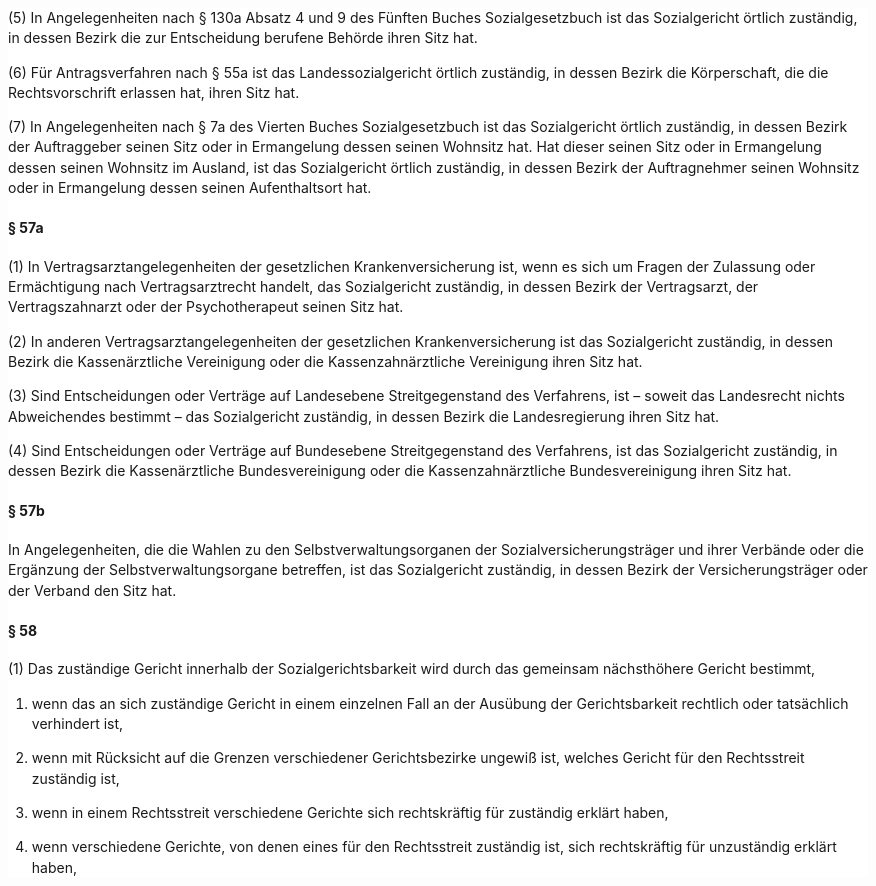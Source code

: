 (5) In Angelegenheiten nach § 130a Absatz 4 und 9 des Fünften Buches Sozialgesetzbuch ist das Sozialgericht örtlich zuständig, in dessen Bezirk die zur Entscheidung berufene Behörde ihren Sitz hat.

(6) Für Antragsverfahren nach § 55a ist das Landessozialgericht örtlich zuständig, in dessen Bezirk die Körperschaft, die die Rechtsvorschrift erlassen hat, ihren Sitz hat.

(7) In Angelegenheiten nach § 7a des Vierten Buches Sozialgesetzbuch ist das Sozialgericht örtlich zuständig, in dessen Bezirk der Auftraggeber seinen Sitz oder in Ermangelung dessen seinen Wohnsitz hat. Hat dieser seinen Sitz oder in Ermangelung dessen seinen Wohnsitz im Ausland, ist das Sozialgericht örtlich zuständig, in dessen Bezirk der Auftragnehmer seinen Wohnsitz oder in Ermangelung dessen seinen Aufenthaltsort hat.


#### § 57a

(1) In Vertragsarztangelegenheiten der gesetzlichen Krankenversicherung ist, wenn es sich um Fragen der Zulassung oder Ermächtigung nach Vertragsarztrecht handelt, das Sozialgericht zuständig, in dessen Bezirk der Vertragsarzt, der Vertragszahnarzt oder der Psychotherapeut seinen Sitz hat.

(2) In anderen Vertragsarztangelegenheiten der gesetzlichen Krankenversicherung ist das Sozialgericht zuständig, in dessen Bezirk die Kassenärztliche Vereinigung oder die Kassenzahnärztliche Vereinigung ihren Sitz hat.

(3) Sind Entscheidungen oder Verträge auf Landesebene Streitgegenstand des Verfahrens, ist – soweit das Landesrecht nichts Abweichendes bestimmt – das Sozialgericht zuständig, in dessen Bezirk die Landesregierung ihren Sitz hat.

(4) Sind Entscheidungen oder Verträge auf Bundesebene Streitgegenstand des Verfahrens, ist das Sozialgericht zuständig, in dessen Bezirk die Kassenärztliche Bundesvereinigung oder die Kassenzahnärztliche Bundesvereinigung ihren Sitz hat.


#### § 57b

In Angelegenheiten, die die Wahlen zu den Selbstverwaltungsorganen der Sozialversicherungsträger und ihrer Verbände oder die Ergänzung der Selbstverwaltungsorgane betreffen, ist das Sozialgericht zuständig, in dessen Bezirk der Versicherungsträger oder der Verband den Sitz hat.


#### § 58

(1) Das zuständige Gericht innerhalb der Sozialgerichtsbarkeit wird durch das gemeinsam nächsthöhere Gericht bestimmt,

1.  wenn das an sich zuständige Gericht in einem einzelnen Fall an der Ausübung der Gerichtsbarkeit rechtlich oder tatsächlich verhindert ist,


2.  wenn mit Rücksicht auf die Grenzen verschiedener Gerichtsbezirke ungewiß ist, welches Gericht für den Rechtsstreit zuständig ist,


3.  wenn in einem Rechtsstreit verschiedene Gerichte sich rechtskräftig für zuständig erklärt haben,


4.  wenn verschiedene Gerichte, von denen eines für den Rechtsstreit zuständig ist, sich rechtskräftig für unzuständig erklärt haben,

==

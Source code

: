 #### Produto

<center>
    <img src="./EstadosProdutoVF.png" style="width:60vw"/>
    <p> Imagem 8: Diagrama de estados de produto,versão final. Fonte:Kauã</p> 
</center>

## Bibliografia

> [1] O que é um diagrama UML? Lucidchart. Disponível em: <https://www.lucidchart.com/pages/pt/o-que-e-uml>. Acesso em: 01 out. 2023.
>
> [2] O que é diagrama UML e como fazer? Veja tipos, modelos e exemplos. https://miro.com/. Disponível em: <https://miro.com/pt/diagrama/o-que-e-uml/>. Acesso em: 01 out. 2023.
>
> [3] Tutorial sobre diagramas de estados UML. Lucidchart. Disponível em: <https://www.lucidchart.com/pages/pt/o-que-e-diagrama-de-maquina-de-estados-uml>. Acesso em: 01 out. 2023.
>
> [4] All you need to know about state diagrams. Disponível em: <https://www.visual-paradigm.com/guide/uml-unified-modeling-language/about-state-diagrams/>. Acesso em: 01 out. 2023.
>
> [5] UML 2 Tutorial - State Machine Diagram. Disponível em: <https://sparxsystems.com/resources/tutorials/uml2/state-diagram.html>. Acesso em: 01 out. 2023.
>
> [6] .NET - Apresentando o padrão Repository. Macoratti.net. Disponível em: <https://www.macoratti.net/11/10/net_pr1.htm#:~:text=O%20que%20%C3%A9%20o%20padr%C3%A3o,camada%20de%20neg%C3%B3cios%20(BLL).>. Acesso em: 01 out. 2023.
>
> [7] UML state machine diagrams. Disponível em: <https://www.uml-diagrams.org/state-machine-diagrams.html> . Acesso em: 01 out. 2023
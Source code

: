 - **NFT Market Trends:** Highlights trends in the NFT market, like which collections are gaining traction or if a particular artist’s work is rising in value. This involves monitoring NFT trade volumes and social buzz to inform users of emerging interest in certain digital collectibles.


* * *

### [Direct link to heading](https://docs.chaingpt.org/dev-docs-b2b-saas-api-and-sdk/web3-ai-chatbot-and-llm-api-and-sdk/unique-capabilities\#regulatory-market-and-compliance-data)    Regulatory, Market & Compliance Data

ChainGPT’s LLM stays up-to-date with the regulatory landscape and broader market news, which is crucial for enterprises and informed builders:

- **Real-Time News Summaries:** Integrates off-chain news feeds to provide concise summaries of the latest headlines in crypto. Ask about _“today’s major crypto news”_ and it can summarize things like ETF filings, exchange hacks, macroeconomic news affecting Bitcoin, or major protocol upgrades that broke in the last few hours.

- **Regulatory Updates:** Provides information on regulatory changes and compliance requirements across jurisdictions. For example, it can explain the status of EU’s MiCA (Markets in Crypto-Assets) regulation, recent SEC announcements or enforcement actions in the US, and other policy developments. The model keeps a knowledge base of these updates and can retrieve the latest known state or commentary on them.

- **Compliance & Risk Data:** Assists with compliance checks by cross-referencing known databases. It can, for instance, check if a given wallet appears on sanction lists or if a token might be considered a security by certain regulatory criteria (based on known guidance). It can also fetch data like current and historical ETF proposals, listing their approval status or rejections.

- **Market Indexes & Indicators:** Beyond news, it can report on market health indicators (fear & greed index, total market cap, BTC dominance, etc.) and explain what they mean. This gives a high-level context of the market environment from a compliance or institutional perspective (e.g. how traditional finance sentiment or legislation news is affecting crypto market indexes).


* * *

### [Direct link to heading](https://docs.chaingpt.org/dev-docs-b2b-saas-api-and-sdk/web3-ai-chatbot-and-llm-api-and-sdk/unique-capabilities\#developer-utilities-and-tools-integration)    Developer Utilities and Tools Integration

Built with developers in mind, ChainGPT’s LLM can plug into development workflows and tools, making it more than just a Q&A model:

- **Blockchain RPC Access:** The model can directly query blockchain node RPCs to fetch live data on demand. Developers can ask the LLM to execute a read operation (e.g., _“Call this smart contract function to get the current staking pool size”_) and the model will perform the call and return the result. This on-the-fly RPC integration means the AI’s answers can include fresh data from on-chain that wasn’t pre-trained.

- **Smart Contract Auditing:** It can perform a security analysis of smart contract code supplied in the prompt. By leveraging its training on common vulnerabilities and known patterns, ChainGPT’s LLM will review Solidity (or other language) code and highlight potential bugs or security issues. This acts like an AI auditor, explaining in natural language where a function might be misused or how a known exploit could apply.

TASK STATEMENT: When the string "current" occurs in a line of the material, that line belongs in the answer.

ANSWER TO THIS PROBLEM:
- **Compliance & Risk Data:** Assists with compliance checks by cross-referencing known databases. It can, for instance, check if a given wallet appears on sanction lists or if a token might be considered a security by certain regulatory criteria (based on known guidance). It can also fetch data like current and historical ETF proposals, listing their approval status or rejections.
- **Blockchain RPC Access:** The model can directly query blockchain node RPCs to fetch live data on demand. Developers can ask the LLM to execute a read operation (e.g., _“Call this smart contract function to get the current staking pool size”_) and the model will perform the call and return the result. This on-the-fly RPC integration means the AI’s answers can include fresh data from on-chain that wasn’t pre-trained.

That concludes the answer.